* **Aim of the task**
State the number of lines below in which the word "REST" appears. Nothing else belongs in the answer.
START Dataset records
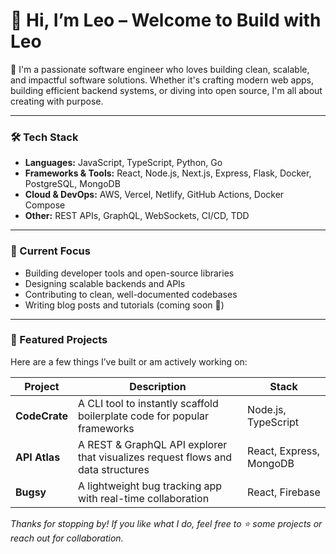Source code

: # 👋 Hi, I’m Leo – Welcome to **Build with Leo**

🚀 I'm a passionate software engineer who loves building clean, scalable, and impactful software solutions. Whether it's crafting modern web apps, building efficient backend systems, or diving into open source, I'm all about creating with purpose.

---

### 🛠️ Tech Stack
- **Languages:** JavaScript, TypeScript, Python, Go
- **Frameworks & Tools:** React, Node.js, Next.js, Express, Flask, Docker, PostgreSQL, MongoDB
- **Cloud & DevOps:** AWS, Vercel, Netlify, GitHub Actions, Docker Compose
- **Other:** REST APIs, GraphQL, WebSockets, CI/CD, TDD

---

### 🧠 Current Focus
- Building developer tools and open-source libraries
- Designing scalable backends and APIs
- Contributing to clean, well-documented codebases
- Writing blog posts and tutorials (coming soon 👀)

---

### 📂 Featured Projects

Here are a few things I’ve built or am actively working on:

| Project | Description | Stack |
|--------|-------------|-------|
| **CodeCrate** | A CLI tool to instantly scaffold boilerplate code for popular frameworks | Node.js, TypeScript |
| **API Atlas** | A REST & GraphQL API explorer that visualizes request flows and data structures | React, Express, MongoDB |
| **Bugsy** | A lightweight bug tracking app with real-time collaboration | React, Firebase |


*Thanks for stopping by! If you like what I do, feel free to ⭐ some projects or reach out for collaboration.*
END Dataset records
* **Result of this task**
2